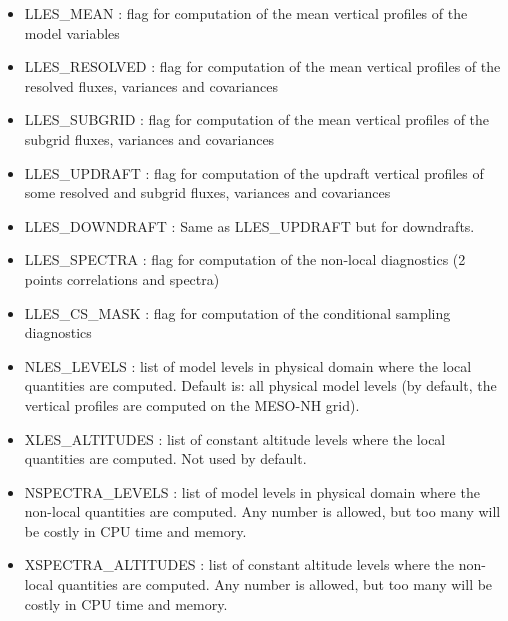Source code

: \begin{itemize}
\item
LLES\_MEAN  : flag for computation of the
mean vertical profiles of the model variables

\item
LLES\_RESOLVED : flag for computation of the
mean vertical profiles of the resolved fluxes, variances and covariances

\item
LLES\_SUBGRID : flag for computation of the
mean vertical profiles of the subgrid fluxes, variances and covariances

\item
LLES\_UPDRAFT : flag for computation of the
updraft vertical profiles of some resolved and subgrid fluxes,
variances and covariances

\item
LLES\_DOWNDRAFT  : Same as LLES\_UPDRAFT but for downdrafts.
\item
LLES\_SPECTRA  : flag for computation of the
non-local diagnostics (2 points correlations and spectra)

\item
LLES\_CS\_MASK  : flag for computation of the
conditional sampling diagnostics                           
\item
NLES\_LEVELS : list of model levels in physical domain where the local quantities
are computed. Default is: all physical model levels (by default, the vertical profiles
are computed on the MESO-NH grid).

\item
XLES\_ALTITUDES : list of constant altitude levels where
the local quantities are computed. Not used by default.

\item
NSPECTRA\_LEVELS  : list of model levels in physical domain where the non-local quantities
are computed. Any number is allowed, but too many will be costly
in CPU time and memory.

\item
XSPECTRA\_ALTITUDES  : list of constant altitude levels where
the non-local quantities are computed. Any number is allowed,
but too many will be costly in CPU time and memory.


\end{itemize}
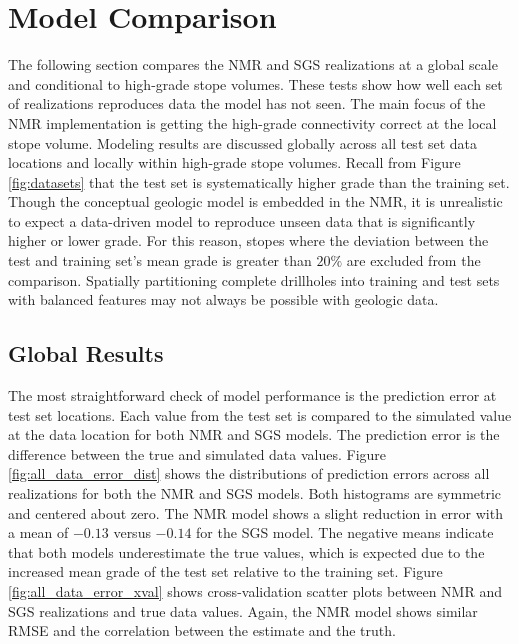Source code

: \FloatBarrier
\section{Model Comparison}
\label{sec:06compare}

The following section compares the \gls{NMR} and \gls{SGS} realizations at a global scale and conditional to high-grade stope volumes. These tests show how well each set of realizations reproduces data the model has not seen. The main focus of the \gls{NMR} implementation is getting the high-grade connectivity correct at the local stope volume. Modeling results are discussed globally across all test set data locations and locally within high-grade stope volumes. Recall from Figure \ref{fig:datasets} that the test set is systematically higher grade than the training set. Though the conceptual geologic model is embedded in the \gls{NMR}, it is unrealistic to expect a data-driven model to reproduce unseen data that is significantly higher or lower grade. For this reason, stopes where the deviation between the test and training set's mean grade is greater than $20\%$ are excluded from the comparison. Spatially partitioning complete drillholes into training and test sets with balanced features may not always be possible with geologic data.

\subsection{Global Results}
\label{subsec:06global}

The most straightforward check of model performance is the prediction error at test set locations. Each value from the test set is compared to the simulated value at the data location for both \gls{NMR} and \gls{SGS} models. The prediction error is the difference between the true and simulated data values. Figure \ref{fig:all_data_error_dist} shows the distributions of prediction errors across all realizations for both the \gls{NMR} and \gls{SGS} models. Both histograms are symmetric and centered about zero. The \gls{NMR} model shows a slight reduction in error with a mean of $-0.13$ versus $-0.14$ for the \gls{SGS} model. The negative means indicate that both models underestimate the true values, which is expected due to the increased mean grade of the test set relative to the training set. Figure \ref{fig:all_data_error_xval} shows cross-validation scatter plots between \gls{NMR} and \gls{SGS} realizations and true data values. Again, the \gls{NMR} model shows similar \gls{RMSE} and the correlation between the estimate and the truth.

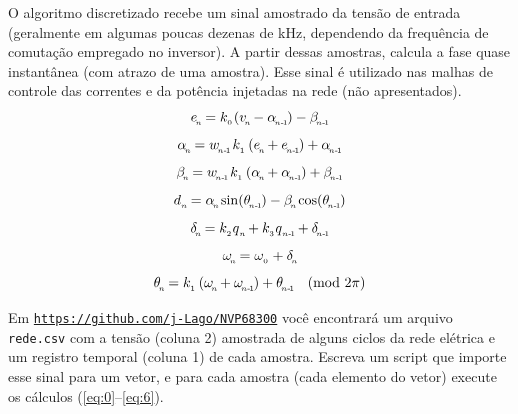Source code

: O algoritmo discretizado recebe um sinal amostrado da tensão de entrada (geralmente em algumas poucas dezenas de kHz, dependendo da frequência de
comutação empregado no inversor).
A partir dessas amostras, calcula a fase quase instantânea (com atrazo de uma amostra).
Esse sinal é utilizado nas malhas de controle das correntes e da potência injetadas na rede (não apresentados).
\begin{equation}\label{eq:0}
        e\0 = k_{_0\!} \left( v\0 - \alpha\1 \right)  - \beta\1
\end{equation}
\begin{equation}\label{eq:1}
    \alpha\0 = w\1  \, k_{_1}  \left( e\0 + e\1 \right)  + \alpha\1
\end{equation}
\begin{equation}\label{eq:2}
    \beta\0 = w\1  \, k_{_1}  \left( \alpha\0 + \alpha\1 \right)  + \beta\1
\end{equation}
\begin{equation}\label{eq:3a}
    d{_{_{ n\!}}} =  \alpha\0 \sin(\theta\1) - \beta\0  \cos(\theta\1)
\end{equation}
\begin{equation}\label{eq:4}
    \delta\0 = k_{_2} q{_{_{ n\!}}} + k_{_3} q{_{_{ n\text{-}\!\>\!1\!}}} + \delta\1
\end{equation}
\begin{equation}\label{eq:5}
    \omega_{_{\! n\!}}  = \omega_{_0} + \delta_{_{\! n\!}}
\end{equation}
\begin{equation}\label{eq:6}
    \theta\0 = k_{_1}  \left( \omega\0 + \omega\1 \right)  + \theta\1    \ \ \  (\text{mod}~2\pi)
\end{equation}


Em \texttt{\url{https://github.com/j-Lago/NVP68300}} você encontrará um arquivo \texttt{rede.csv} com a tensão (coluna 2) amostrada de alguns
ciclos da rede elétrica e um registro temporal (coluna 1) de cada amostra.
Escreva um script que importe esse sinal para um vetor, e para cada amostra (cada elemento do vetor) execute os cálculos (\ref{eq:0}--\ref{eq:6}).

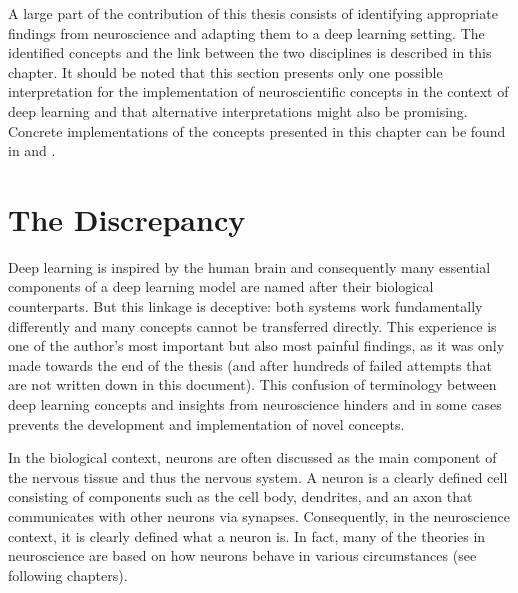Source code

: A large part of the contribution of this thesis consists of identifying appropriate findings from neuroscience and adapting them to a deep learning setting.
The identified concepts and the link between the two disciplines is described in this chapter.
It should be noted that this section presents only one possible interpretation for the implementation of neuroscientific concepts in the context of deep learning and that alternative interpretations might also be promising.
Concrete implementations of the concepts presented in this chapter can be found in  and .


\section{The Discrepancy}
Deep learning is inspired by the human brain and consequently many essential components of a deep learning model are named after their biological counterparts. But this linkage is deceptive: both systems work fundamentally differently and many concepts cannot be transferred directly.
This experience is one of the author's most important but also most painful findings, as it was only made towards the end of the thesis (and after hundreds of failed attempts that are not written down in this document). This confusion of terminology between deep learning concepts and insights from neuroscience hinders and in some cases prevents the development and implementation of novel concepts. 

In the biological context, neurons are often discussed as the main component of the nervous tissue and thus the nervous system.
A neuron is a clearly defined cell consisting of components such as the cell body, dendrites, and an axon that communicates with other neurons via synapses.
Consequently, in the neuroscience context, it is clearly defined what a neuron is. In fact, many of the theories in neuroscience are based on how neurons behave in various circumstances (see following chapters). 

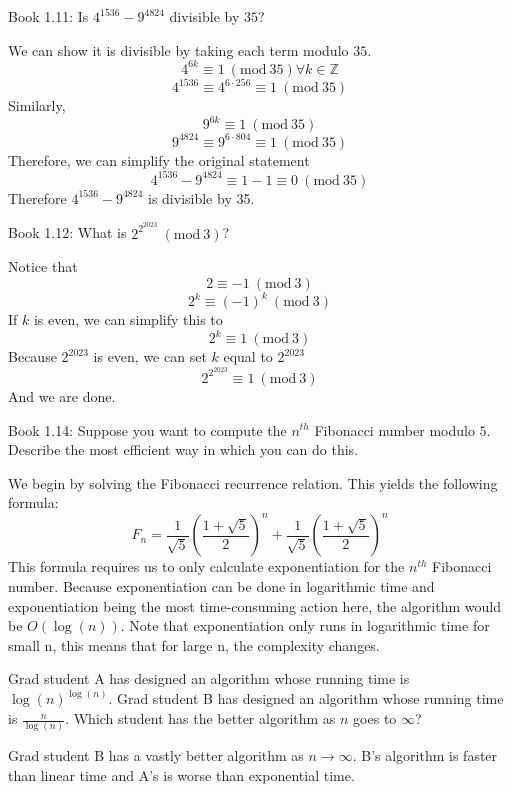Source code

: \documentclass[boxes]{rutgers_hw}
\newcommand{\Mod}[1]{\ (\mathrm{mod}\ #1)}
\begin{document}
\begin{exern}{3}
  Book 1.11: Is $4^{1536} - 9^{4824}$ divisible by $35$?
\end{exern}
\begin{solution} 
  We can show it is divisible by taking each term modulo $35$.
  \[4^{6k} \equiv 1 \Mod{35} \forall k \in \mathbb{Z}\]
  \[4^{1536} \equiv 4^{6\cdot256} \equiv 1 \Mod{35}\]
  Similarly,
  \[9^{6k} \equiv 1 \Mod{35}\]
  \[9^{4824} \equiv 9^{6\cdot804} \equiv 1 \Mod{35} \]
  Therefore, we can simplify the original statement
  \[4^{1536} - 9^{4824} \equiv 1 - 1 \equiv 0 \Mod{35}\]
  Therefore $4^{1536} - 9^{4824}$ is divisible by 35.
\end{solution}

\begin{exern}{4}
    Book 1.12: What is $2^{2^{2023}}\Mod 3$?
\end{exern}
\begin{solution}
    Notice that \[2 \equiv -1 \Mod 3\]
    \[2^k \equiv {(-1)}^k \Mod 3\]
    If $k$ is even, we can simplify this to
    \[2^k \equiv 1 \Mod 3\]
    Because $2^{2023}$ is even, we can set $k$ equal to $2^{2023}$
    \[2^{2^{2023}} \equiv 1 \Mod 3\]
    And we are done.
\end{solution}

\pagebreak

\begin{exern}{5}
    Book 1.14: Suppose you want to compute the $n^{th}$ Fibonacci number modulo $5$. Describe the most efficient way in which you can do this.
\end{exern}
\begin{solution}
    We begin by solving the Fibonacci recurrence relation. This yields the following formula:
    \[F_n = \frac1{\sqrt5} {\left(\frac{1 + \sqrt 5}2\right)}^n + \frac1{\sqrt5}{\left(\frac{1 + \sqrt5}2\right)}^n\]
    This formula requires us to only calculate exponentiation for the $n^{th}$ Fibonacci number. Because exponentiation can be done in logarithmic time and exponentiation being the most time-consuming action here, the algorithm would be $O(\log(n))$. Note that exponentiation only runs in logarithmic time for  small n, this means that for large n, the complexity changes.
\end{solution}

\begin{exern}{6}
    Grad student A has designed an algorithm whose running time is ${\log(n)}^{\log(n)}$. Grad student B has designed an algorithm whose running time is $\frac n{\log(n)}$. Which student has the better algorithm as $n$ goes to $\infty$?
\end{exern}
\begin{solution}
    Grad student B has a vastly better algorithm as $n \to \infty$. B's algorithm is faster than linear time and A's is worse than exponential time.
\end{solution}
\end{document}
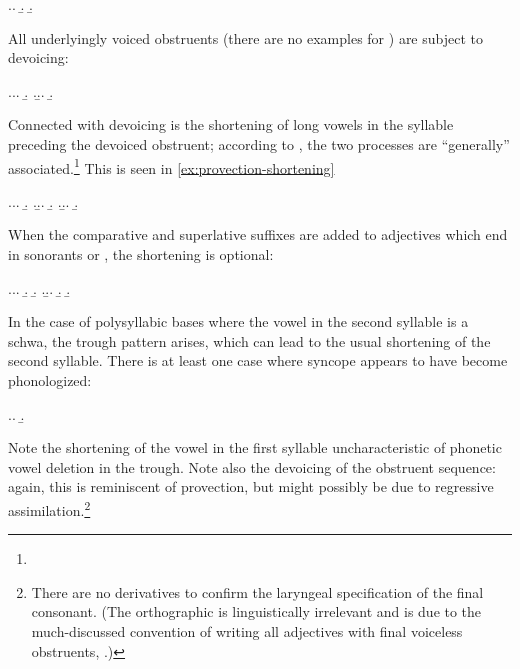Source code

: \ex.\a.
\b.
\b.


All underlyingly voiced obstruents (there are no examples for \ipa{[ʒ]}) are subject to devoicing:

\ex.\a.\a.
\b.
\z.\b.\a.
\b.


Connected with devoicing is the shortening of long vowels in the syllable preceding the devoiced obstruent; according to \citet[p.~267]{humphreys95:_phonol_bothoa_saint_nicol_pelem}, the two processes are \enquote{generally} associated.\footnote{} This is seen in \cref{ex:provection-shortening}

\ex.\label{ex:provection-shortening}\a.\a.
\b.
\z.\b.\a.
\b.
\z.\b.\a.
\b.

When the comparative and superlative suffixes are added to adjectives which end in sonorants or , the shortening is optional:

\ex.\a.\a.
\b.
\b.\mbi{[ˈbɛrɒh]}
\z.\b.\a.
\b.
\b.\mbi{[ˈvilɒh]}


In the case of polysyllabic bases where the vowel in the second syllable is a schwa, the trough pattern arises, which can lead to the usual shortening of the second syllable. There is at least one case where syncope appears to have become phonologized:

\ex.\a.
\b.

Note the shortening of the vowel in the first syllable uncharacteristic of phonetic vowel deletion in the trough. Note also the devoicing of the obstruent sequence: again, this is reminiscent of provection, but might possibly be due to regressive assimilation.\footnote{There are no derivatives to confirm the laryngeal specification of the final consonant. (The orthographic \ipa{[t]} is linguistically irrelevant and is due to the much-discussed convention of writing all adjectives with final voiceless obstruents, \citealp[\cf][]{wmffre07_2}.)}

★ ★ ★ ★

• **Directions**
Locate all lines in the listing above with the word "label". Copy them.

• **Solution to the problem**
\label{sec:06compare}
\label{subsec:06global}
\begin{equation}\label{eq:0}
\begin{equation}\label{eq:1}
\begin{equation}\label{eq:2}
\begin{equation}\label{eq:3a}
\begin{equation}\label{eq:4}
\begin{equation}\label{eq:5}
\begin{equation}\label{eq:6}
\ex.\label{ex:provection-shortening}\a.\a.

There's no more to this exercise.